Skip to content

Disentangle-then-Align: Non-Iterative Hybrid Multimodal Image Registration via Cross-Scale Feature Disentanglement

Conference: CVPR 2026
arXiv: 2603.19623
Code: GitHub
Area: Multimodal VLM / Multimodal Image Registration
Keywords: Multimodal registration, hybrid transformation, feature disentanglement, cross-scale consistency, Mamba

TL;DR

The authors propose HRNet, which learns clean shared representations through Cross-scale Feature Disentanglement and Adaptive Projection (CDAP) and non-iteratively predicts joint rigid and non-rigid transformations in a unified coarse-to-fine pipeline, achieving SOTA performance on four multimodal datasets.

Background & Motivation

Background: Multimodal image registration (e.g., RGB-Thermal, RGB-SAR) is a fundamental task for cross-modality fusion. Existing deep learning methods mostly adopt multi-scale strategies to improve accuracy, yet are usually limited to a single transformation type.

Limitations of Prior Work: (a) Most multi-scale frameworks support only either rigid or non-rigid transformations—rigid cannot handle local deformations, while non-rigid distorts structural integrity under large global offsets; (b) Existing hybrid registration methods use serial cascades (rigid then non-rigid), where transformations are estimated in different feature spaces, making them difficult to coordinate and causing error propagation; (c) Although shared feature extraction mitigates modality gaps, constraints primarily act on the shared components, allowing modality-private information to leak into the shared space.
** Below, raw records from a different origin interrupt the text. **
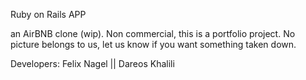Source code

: Ruby on Rails APP

an AirBNB clone (wip).
Non commercial, this is a portfolio project. No picture belongs to us, let us know if you want something taken down.

Developers:
Felix Nagel ||
Dareos Khalili
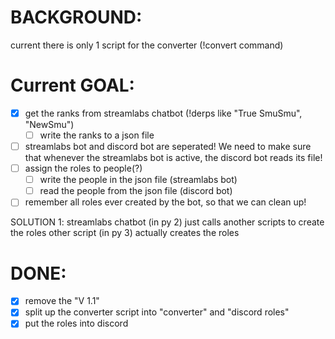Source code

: # BACKGROUND:
current there is only 1 script for the converter (!convert command)

# Current GOAL:
- [X] get the ranks from streamlabs chatbot (!derps like "True SmuSmu", "NewSmu")
  - [ ] write the ranks to a json file
- [ ] streamlabs bot and discord bot are seperated! We need to make sure that whenever the streamlabs bot is active, the discord bot reads its file!
- [ ] assign the roles to people(?)
  - [ ] write the people in the json file (streamlabs bot)
  - [ ] read the people from the json file (discord bot)
- [ ] remember all roles ever created by the bot, so that we can clean up!

SOLUTION 1:
 streamlabs chatbot (in py 2) just calls another scripts to create the roles
 other script (in py 3) actually creates the roles


# DONE:
- [X] remove the "V 1.1"
- [X] split up the converter script into "converter" and "discord roles"
- [X] put the roles into discord
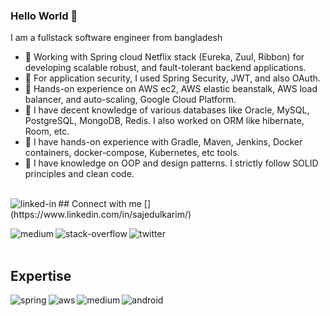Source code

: ### Hello World 👋
I am a fullstack software engineer from bangladesh
- 🔭 Working with Spring cloud Netflix stack (Eureka, Zuul, Ribbon) for developing scalable robust, and fault-tolerant backend applications.
- 🌱 For application security, I used Spring Security, JWT, and also OAuth.
- 🌱 Hands-on experience on AWS ec2, AWS elastic beanstalk, AWS load balancer, and auto-scaling, Google Cloud Platform.
- 🌱 I have decent knowledge of various databases like Oracle, MySQL, PostgreSQL, MongoDB, Redis. I also worked on ORM like hibernate, Room, etc.
- 🌱 I have hands-on experience with Gradle, Maven, Jenkins, Docker containers, docker-compose, Kubernetes, etc tools.
- 🌱 I have knowledge on OOP and design patterns. I strictly follow SOLID principles and clean code.
<br>
## Connect with me
[<img align="left" alt="linked-in" src="https://img.shields.io/badge/linkedin-%230077B5.svg?&style=for-the-badge&logo=linkedin&logoColor=white" />](https://www.linkedin.com/in/sajedulkarim/)

[<img align="left" alt="medium" src="https://img.shields.io/badge/medium-%2312100E.svg?&style=for-the-badge&logo=medium&logoColor=white" />](https://mesukcse08.medium.com/)

[<img align="left" alt="stack-overflow" src="https://img.shields.io/badge/stack%20overflow-FE7A16?logo=stack-overflow&logoColor=white&style=for-the-badge" />](https://stackoverflow.com/users/3073945/md-sajedul-karim)

[<img align="left" alt="twitter" src="https://img.shields.io/badge/twitter-%231DA1F2.svg?&style=for-the-badge&logo=twitter&logoColor=white" />](https://twitter.com/AhmedMesuk)
<br>
<br>
## Expertise

<img align="left" alt="spring" src="https://img.shields.io/badge/spring%20-%236DB33F.svg?&style=for-the-badge&logo=spring&logoColor=white" />
<img align="left" alt="aws" src="https://img.shields.io/badge/Amazon%20AWS-%23232F3E?logo=amazon-aws&logoColor=white&style=for-the-badge" />
<img align="left" alt="medium" src="https://img.shields.io/badge/postgres-%23316192.svg?&style=for-the-badge&logo=postgresql&logoColor=white" />
<img align="left" alt="android" src="https://img.shields.io/badge/Android-3DDC84?logo=android&logoColor=white&style=for-the-badge" />
<br>
<br>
Key Challenge: How to simultaneously estimate global rigid alignment and local non-rigid deformation in a unified feature space without interference from private modality information?

Goal: Design a unified framework to solve: (a) modality-private leakage in shared feature spaces; (b) coordinated estimation of rigid and non-rigid transformations.

Key Insight: "Disentangle-then-Align"—first learn clean multi-scale shared representations via CDAP, then jointly predict hybrid transformations within the HPPM.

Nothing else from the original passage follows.